WeWork’s catastrophic failed IPO (August-September 2019) saw the co-working company’s valuation plummet from $47 billion to $8 billion in weeks, forcing founder Adam Neumann’s ouster with $1.7 billion golden parachute. The debacle exposed SoftBank’s Vision Fund recklessness, startup valuation absurdity, and Neumann’s self-dealing, becoming case study in founder excess and investor irrationality.
The Cult of We
Adam Neumann transformed simple office subletting into “technology company” worth $47 billion (2019 private valuation) by rebranding WeWork as platform disrupting work itself. The pitch: WeWork wasn’t real estate—it was community, lifestyle, and spiritual mission. Neumann’s charisma, SoftBank CEO Masayoshi Son’s billions ($10+ billion invested), and millennial office aesthetic (beer on tap, phone booths, Instagram walls) created unicorn delusion.
Behind scenes: Neumann’s conflicts of interest (leasing buildings he owned to WeWork, trademarking “We” and selling it to company for $5.9 million), private jet marijuana use, tequila shots at work, and messianic statements (“we’re here to elevate the world’s consciousness”). The company burned $2 billion annually with no path to profitability, but Neumann sold story of inevitable dominance.
The S-1 Disaster
WeWork filed for IPO in August 2019. The S-1 prospectus revealed financial disaster: $1.9 billion loss on $1.8 billion revenue, debt-financed growth, related-party transactions, and Neumann’s bizarre control structure (20:1 voting shares). Wall Street analysts called valuation “insane.”

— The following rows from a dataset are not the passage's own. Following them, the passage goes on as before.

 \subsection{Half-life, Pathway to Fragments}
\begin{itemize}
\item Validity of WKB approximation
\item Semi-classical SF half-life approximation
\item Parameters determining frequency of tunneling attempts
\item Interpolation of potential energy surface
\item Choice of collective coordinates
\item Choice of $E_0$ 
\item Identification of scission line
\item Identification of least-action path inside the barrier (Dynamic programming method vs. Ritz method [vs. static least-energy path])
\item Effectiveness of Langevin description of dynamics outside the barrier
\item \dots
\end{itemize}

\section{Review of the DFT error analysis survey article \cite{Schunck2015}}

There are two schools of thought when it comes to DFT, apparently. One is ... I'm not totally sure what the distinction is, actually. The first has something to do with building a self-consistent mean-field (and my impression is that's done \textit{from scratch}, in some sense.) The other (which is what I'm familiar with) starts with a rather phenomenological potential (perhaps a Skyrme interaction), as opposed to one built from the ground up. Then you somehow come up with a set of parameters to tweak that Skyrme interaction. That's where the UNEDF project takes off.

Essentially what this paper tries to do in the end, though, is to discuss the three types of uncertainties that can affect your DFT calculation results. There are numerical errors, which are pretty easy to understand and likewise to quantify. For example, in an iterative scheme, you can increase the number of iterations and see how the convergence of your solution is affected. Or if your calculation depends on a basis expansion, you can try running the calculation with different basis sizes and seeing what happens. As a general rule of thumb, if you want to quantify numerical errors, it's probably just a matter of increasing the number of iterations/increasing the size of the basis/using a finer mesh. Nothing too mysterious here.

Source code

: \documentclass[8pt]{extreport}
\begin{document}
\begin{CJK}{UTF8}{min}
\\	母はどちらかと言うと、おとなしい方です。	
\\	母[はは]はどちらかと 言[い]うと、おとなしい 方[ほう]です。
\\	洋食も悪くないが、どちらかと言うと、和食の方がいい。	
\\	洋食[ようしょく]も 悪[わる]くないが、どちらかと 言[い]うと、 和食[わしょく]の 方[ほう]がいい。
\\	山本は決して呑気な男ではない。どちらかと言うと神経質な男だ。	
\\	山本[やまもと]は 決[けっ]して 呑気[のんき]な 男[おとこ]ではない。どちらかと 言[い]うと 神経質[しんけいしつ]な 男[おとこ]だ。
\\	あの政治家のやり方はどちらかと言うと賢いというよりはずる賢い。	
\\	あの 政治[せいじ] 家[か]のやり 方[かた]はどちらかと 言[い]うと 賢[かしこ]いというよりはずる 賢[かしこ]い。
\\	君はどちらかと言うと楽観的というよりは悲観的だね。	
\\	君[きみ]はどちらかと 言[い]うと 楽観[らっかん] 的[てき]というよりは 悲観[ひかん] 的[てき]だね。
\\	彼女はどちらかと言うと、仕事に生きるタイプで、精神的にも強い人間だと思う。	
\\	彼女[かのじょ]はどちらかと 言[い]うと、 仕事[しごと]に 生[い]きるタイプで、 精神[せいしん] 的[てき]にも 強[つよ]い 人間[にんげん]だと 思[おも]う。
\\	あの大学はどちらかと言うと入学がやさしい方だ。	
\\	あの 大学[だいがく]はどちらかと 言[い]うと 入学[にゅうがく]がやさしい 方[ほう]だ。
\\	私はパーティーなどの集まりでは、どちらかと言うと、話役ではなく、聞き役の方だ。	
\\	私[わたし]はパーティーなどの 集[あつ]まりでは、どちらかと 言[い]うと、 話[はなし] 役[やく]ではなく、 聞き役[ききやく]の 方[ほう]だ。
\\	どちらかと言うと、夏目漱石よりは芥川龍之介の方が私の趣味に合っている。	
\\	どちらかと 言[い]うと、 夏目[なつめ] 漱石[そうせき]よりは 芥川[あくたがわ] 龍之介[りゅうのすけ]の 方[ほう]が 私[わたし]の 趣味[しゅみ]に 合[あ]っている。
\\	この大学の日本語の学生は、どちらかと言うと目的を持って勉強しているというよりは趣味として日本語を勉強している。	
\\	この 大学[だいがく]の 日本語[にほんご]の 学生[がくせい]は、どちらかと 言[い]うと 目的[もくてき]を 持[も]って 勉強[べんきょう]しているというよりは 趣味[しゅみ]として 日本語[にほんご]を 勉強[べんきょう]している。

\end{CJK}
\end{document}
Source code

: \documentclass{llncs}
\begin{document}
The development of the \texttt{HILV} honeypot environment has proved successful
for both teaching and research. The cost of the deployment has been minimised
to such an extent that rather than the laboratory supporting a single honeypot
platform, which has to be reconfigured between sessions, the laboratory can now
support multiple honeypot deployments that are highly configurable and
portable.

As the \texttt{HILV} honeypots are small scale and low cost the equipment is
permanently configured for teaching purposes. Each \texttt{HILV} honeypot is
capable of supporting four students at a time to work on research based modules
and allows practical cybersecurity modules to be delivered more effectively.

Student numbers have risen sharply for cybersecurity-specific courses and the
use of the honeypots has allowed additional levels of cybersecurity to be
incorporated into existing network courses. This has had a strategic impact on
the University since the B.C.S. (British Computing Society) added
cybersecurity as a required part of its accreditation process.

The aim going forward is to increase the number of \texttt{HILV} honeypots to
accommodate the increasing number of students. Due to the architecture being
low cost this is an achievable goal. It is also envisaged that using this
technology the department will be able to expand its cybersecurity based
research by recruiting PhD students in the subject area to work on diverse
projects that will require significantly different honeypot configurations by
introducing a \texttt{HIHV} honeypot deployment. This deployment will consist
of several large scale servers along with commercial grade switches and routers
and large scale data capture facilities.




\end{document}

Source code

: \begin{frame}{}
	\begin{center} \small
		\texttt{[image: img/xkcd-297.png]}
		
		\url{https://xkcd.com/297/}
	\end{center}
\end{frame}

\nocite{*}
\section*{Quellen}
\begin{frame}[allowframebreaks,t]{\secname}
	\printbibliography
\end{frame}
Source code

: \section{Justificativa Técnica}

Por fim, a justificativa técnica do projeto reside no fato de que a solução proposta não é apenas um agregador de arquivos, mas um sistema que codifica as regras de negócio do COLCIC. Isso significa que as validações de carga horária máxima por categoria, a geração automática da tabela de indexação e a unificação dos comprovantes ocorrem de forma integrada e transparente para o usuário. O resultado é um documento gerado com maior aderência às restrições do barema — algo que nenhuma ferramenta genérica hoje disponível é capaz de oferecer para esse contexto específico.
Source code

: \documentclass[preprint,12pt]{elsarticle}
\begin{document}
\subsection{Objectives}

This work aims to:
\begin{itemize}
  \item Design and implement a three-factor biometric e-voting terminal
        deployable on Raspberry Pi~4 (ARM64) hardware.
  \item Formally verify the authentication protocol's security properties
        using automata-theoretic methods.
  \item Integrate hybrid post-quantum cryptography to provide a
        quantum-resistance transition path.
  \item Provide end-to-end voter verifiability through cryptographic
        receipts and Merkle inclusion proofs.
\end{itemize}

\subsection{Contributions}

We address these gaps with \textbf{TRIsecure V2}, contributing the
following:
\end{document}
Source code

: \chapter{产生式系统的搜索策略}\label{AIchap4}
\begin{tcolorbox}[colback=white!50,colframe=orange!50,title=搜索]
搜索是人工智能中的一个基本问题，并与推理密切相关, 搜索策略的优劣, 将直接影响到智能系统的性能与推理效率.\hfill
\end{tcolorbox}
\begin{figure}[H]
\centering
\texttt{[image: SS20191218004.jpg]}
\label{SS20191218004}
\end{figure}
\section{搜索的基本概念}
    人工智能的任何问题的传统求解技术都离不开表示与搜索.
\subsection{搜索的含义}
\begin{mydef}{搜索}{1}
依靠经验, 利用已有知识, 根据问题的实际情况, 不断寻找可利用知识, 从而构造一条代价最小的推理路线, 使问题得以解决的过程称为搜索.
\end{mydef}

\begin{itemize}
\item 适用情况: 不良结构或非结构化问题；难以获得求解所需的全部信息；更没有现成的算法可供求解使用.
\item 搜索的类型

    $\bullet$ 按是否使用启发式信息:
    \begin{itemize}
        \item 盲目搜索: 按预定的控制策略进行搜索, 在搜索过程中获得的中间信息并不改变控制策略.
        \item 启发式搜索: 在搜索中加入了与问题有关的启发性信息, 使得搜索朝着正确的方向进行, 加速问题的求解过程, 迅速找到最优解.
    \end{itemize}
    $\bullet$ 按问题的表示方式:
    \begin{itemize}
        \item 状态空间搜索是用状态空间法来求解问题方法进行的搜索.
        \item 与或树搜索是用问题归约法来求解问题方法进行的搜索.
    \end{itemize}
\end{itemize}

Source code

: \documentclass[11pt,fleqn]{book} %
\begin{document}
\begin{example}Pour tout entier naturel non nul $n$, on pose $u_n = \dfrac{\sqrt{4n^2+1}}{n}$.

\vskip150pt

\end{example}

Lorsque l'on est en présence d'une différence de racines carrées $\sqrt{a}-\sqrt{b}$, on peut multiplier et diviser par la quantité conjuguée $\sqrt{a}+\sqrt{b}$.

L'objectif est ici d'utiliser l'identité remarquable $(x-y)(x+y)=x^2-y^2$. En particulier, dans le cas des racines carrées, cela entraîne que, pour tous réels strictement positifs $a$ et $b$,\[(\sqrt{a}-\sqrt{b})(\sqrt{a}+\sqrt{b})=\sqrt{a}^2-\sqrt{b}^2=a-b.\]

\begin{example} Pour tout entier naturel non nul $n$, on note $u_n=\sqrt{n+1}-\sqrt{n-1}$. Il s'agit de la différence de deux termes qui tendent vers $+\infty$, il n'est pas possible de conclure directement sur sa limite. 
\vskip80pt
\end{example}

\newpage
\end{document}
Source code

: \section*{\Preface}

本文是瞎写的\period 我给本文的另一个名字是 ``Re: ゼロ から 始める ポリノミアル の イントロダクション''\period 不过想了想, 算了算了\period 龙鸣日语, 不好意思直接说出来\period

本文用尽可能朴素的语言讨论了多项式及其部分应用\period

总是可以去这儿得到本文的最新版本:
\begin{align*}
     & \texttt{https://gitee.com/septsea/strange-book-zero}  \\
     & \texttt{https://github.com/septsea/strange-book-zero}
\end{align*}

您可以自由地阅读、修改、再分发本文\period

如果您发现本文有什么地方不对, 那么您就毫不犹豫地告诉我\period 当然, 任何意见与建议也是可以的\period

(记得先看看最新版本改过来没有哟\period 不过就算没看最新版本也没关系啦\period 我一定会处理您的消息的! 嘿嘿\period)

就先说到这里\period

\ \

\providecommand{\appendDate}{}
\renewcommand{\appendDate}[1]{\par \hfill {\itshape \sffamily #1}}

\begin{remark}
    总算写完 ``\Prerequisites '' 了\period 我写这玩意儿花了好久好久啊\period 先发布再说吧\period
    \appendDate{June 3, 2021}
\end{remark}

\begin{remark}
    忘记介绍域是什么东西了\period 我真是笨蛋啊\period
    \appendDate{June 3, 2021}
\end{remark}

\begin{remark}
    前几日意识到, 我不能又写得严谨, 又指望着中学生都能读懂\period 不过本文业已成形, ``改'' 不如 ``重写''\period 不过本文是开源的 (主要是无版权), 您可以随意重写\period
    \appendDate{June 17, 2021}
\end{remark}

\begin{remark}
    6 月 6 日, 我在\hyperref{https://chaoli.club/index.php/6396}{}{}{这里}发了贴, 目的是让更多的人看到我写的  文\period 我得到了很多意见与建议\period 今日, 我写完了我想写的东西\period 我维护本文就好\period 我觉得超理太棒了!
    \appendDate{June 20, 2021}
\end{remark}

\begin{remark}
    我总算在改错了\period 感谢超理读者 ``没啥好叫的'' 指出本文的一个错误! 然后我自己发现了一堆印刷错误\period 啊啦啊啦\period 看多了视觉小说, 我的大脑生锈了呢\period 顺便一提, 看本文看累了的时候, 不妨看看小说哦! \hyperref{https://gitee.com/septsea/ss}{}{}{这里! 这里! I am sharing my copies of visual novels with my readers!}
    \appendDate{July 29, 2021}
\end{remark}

#WeWork trended as IPO unraveled—investors questioned everything, media investigated Neumann’s lifestyle (private jets, mansions, “Summer Camp” parties), and employees faced reality that their stock options were worthless. WeWork pulled IPO September 30, 2019. Neumann was ousted as CEO, receiving $1.7 billion package (including $970M in stock sales) despite destroying shareholder value—the golden parachute angered everyone.
The Fallout
Post-Neumann WeWork survived but was zombie company—bailouts from SoftBank, restructuring, mass layoffs (thousands fired), and valuation collapse. The company went public via SPAC merger (2021) at $9 billion valuation (80% drop from peak), then declined further. WeWork declared bankruptcy November 2023.
SoftBank lost $14+ billion on WeWork, exposing Vision Fund’s strategy of throwing billions at charismatic founders without due diligence. Masayoshi Son’s “30-second decision to invest” became infamous—gut-feeling investing with other people’s money.
The disaster changed startup culture: investors demanded profitability timelines, founder worship diminished, and “growth at all costs” mentality faced scrutiny. The term “WeWorked” entered startup lexicon meaning “inflated valuation based on hype, not fundamentals.”
#WeWork documented one of startup history’s greatest unforced errors—company that could’ve been modestly successful regional co-working provider instead became cautionary tale of hubris, enabling investors, and founder mythology.